Just keep 'em short, and you won't have a problem.
Plus, balanced cables help keep mic level from getting noisy, whereas line level signals are much beefier, so they don't get noisy near as easy.
I use a Hosa snake for patching between components, like my mixer preamps over to my audio interface.
Feb 18, 2008 04:49 pm Heya TipMcVenus,
Since: Feb 07, 2005
I have that exact pre-amp and I haven't had any problems at all. I checked out the Tascam and just wanted to point out that it comes with 8 pres. Did you need a total of 16? Just a heads up in case you missed that part.
The eight mic inputs employ TASCAM Pro mic pres for 60 dB of gain and phantom power for studio-quality recordings.
Feb 19, 2008 12:05 am thanks for the info and yes i definitely wanted the additional inputs for live recordings.
to clarify: i can use either TS or TRS cables?
this is what i was thinking: www.guitarcenter.com/AP-A...source=4TEM8XOC
Feb 19, 2008 07:35 am Yep, using a balanced / stereo cable in a mono jack will only use one side of the signal. In balanced context, that means only one side of the balanced signal.
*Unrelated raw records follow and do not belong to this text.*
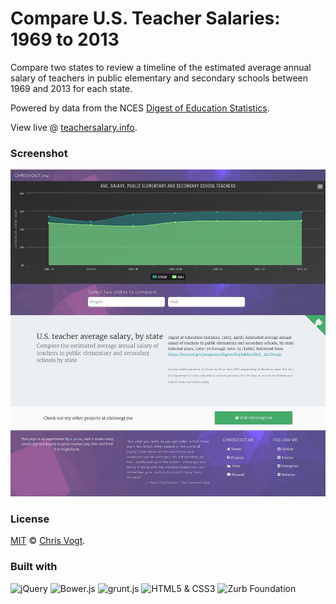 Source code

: # Compare U.S. Teacher Salaries: 1969 to 2013

Compare two states to review a timeline of the estimated average annual salary of teachers in public elementary and secondary schools between 1969 and 2013 for each state. 

Powered by data from the NCES [Digest of Education Statistics](https://nces.ed.gov/programs/digest/d13/tables/dt13_211.60.asp).

View live @ [teachersalary.info](http://teachersalary.info).

### Screenshot

[![Teacher Salaries: 1969 to 2013](/app/images/screenshot.jpg)](http://teachersalary.info)

### License

[MIT](LICENSE) © [Chris Vogt](https://www.chrisvogt.me).

### Built with

<p align="left">
	<img src="http://upload.wikimedia.org/wikipedia/en/9/9e/JQuery_logo.svg" alt="jQuery" height="48">
	<img src="http://bower.io/img/bower-logo.svg" alt="Bower.js" height="48">
	<img src="http://gruntjs.com/img/grunt-logo-no-wordmark.svg" alt="grunt.js" height="48">
	<img src="https://upload.wikimedia.org/wikipedia/commons/1/1b/CSS3_and_HTML5_badges.svg" alt="HTML5 &amp; CSS3" height="48">
	<img src="https://cdn.rawgit.com/zurb/foundation-sites/develop/docs/assets/img/yeti.svg" alt="Zurb Foundation" height="48">
</p>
This is what gets sent in an unbalanced cable, so it's no different than using unbalanced / mono cable in the first place.
Since: Apr 08, 2004
To give a little history, balanced circuitry sends two copies of the same signal, plus a ground. That's why there's 3 connectors in an XLR jack, and a TRS 1/4" plug. These connectors are called hot (+), cold (-), and ground. The hot and cold are 180 deg out of phase from each other. At the other end, the two signals are put back in phase, and any noise picked up along the way (on the cable) is nulled out, thereby eliminating any noise from the cable.
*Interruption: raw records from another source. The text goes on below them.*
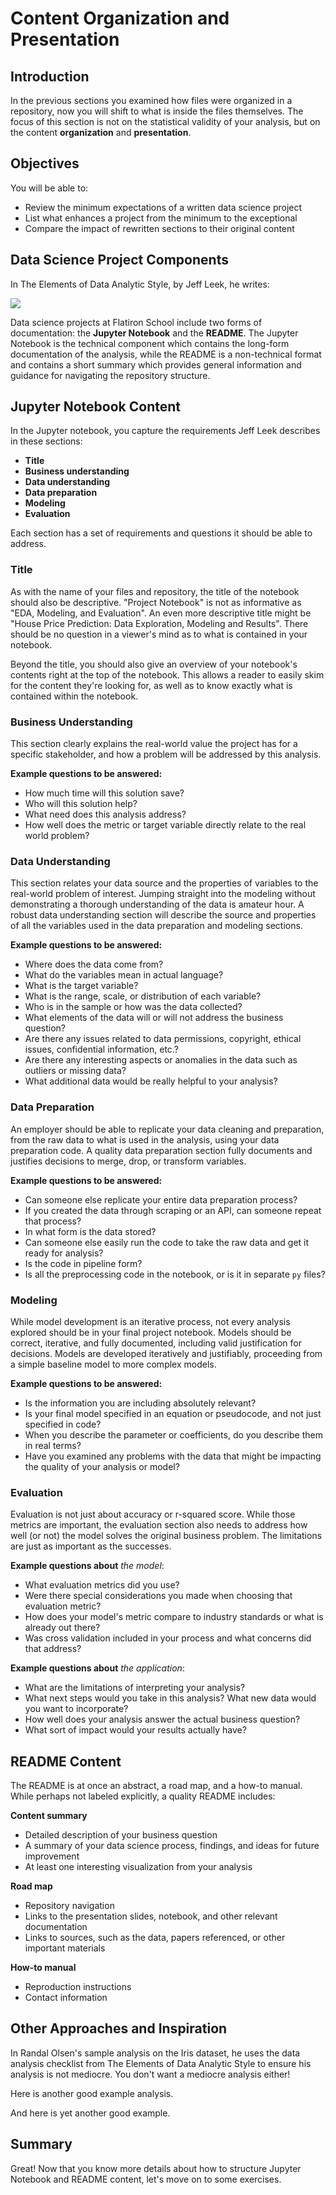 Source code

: # Content Organization and Presentation

## Introduction
In the previous sections you examined how files were organized in a repository, now you will shift to what is inside the files themselves. The focus of this section is not on the statistical validity of your analysis, but on the content __organization__ and __presentation__.

## Objectives 
You will be able to:

* Review the minimum expectations of a written data science project
* List what enhances a project from the minimum to the exceptional
* Compare the impact of rewritten sections to their original content

## Data Science Project Components
In The <a src="https://leanpub.com/datastyle">Elements of Data Analytic Style</a>, by <a src="http://jtleek.com/">Jeff Leek</a>, he writes:

<img src="https://cdn.filestackcontent.com/V48WAOQcR2irXBMCKaCp">  


Data science projects at Flatiron School include two forms of documentation: the __Jupyter Notebook__ and the __README__. The Jupyter Notebook is the technical component which contains the long-form documentation of the analysis, while the README is a non-technical format and contains a short summary which provides general information and guidance for navigating the repository structure.

## Jupyter Notebook Content
In the Jupyter notebook, you capture the requirements Jeff Leek describes in these sections:

* __Title__
* __Business understanding__
* __Data understanding__
* __Data preparation__
* __Modeling__
* __Evaluation__

Each section has a set of requirements and questions it should be able to address.

### Title
As with the name of your files and repository, the title of the notebook should also be descriptive. "Project Notebook" is not as informative as "EDA, Modeling, and Evaluation". An even more descriptive title might be "House Price Prediction: Data Exploration, Modeling and Results". There should be no question in a viewer's mind as to what is contained in your notebook.

Beyond the title, you should also give an overview of your notebook's contents right at the top of the notebook. This allows a reader to easily skim for the content they're looking for, as well as to know exactly what is contained within the notebook.

### Business Understanding
This section clearly explains the real-world value the project has for a specific stakeholder, and how a problem will be addressed by this analysis.

__Example questions to be answered:__

* How much time will this solution save?
* Who will this solution help?
* What need does this analysis address?
* How well does the metric or target variable directly relate to the real world problem?

### Data Understanding
This section relates your data source and the properties of variables to the real-world problem of interest. Jumping straight into the modeling without demonstrating a thorough understanding of the data is amateur hour. A robust data understanding section will describe the source and properties of all the variables used in the data preparation and modeling sections.

__Example questions to be answered:__

* Where does the data come from?
* What do the variables mean in actual language?
* What is the target variable?
* What is the range, scale, or distribution of each variable?
* Who is in the sample or how was the data collected?
* What elements of the data will or will not address the business question?
* Are there any issues related to data permissions, copyright, ethical issues, confidential information, etc.?
* Are there any interesting aspects or anomalies in the data such as outliers or missing data?
* What additional data would be really helpful to your analysis?

### Data Preparation
An employer should be able to replicate your data cleaning and preparation, from the raw data to what is used in the analysis, using your data preparation code. A quality data preparation section fully documents and justifies decisions to merge, drop, or transform variables.

__Example questions to be answered:__

* Can someone else replicate your entire data preparation process?
* If you created the data through scraping or an API, can someone repeat that process?
* In what form is the data stored?
* Can someone else easily run the code to take the raw data and get it ready for analysis?
* Is the code in pipeline form?
* Is all the preprocessing code in the notebook, or is it in separate `py` files?

### Modeling
While model development is an iterative process, not every analysis explored should be in your final project notebook. Models should be correct, iterative, and fully documented, including valid justification for decisions. Models are developed iteratively and justifiably, proceeding from a simple baseline model to more complex models.

__Example questions to be answered:__

* Is the information you are including absolutely relevant?
* Is your final model specified in an equation or pseudocode, and not just specified in code?
* When you describe the parameter or coefficients, do you describe them in real terms?
* Have you examined any problems with the data that might be impacting the quality of your analysis or model?

### Evaluation
Evaluation is not just about accuracy or r-squared score. While those metrics are important, the evaluation section also needs to address how well (or not) the model solves the original business problem. The limitations are just as important as the successes.

__Example questions about__ *the model*:

* What evaluation metrics did you use?
* Were there special considerations you made when choosing that evaluation metric?
* How does your model's metric compare to industry standards or what is already out there?
* Was cross validation included in your process and what concerns did that address?

__Example questions about__ *the application*:

* What are the limitations of interpreting your analysis?
* What next steps would you take in this analysis? What new data would you want to incorporate?
* How well does your analysis answer the actual business question?
* What sort of impact would your results actually have?

## README Content
The README is at once an abstract, a road map, and a how-to manual. While perhaps not labeled explicitly, a quality README includes:

__Content summary__
* Detailed description of your business question
* A summary of your data science process, findings, and ideas for future improvement
* At least one interesting visualization from your analysis

__Road map__
* Repository navigation
* Links to the presentation slides, notebook, and other relevant documentation
* Links to sources, such as the data, papers referenced, or other important materials

__How-to manual__
* Reproduction instructions
* Contact information

## Other Approaches and Inspiration
In <a src="http://www.randalolson.com/">Randal Olsen</a>'s <a src="https://nbviewer.jupyter.org/github/rhiever/Data-Analysis-and-Machine-Learning-Projects/blob/master/example-data-science-notebook/Example%20Machine%20Learning%20Notebook.ipynb">sample analysis</a> on the Iris dataset, he uses the data analysis checklist from <a src="https://leanpub.com/datastyle">The Elements of Data Analytic Style</a> to ensure his analysis is not mediocre. You don't want a mediocre analysis either!

Here is <a src="https://github.com/guillaume-chevalier/LSTM-Human-Activity-Recognition">another good example analysis</a>.

And here is <a src="https://nbviewer.jupyter.org/github/brianckeegan/Bechdel/blob/master/Bechdel_test.ipynb">yet another good example</a>.

## Summary 
Great! Now that you know more details about how to structure Jupyter Notebook and README content, let's move on to some exercises.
In mic cables, where there's possibly 20 or 30 feet of run, it's easy to pick up noise, since the mic signal is very weak. Balanced helps keep noise out. Plus, having 2 signals makes mic cables able to be longer. In line level patch cables, the signal is alot bigger, compared to mic level. So it's better at not picking up any noticable noise. That's why unbalanced line level cables are much more acceptable.